- _Problem_
Please report, as a single number with no other text, how many lines of the listing contain "CULTUS".

[[ Data shown, beginning ]]

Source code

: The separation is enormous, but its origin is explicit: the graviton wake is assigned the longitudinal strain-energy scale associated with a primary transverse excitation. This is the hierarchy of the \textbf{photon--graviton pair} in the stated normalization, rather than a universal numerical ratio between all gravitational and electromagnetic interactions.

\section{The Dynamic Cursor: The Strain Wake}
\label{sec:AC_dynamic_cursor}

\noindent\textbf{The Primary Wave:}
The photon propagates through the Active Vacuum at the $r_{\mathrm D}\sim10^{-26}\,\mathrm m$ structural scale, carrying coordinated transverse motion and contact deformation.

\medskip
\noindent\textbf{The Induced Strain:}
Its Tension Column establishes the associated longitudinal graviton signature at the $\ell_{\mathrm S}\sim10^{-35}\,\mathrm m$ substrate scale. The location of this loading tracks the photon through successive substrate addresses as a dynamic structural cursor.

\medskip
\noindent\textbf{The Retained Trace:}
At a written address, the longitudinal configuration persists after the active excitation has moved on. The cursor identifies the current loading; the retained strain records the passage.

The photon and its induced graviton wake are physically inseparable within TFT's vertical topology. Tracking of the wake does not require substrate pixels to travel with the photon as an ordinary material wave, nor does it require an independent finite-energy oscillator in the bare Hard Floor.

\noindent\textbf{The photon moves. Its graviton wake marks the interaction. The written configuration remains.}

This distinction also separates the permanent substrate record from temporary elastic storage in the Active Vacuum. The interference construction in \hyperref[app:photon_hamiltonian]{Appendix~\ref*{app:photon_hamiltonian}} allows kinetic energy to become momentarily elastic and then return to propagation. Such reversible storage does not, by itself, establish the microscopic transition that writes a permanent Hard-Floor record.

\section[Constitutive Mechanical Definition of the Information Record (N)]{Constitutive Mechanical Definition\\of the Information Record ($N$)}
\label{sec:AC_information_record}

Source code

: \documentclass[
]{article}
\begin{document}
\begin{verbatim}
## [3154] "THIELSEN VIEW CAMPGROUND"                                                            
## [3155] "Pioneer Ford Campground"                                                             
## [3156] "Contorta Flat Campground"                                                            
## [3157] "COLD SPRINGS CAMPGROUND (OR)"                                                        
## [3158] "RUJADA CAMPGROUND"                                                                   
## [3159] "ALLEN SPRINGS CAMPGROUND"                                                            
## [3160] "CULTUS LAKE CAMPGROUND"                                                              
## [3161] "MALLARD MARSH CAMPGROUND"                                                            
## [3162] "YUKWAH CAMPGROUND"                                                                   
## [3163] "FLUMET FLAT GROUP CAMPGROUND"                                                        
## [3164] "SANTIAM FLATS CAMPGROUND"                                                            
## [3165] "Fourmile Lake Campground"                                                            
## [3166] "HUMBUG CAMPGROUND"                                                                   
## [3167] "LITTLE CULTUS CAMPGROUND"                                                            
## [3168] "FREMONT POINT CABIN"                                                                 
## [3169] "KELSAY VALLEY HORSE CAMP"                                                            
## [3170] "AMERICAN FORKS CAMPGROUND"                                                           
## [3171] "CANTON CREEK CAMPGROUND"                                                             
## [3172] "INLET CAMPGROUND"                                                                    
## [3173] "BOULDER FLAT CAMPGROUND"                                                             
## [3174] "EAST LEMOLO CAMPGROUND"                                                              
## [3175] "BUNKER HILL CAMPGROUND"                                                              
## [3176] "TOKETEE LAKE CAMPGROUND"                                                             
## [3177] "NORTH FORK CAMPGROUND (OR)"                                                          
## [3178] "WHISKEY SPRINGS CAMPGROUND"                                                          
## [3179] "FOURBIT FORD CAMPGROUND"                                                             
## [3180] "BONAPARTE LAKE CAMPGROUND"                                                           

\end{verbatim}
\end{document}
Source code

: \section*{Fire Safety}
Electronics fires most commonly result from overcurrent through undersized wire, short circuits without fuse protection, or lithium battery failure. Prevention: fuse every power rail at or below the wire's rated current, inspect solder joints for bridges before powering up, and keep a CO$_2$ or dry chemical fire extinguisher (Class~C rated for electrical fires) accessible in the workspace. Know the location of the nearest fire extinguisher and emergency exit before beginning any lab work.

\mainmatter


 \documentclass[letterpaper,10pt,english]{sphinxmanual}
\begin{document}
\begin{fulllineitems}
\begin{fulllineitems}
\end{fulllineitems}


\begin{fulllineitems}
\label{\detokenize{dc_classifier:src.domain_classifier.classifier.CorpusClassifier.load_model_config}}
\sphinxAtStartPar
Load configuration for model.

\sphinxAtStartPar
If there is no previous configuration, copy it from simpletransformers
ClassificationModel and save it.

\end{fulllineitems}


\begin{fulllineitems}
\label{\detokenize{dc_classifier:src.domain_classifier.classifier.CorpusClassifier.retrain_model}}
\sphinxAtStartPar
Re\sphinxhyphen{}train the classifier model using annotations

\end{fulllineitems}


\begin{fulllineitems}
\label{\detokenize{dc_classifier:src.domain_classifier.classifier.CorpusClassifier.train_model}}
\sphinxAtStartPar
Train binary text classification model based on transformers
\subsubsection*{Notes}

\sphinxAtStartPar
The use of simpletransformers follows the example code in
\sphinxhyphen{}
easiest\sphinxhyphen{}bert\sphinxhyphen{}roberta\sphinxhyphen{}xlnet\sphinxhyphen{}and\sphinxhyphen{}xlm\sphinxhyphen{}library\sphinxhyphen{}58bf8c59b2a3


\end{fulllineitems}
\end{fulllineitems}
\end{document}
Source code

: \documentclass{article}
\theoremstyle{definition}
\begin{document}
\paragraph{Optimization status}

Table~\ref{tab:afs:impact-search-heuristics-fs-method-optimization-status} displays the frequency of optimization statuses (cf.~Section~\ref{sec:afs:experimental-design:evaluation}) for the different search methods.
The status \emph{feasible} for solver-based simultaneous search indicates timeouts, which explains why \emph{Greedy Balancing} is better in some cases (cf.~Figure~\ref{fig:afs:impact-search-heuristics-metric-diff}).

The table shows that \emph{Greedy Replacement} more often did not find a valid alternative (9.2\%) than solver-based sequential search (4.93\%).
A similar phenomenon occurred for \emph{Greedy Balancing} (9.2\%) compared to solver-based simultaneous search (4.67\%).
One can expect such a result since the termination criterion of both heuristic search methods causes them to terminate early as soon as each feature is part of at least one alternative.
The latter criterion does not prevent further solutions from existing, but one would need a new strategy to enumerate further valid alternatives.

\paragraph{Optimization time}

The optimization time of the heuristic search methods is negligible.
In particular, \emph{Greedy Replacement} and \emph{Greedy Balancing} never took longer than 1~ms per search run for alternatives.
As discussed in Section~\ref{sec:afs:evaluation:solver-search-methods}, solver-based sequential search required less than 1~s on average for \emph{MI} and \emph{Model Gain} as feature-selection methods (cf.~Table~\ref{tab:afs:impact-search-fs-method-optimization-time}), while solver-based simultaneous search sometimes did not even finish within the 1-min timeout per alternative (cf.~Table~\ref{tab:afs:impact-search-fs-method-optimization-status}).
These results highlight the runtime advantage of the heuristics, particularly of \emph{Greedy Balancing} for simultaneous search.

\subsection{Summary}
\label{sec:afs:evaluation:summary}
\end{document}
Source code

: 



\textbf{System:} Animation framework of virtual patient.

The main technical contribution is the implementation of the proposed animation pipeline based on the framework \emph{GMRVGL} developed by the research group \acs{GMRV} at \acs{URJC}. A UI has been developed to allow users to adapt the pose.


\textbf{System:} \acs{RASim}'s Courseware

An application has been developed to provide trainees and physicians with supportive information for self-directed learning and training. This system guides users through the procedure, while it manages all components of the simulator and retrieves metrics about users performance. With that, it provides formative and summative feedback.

[[ Data shown, end ]]

- _Result for this task_
2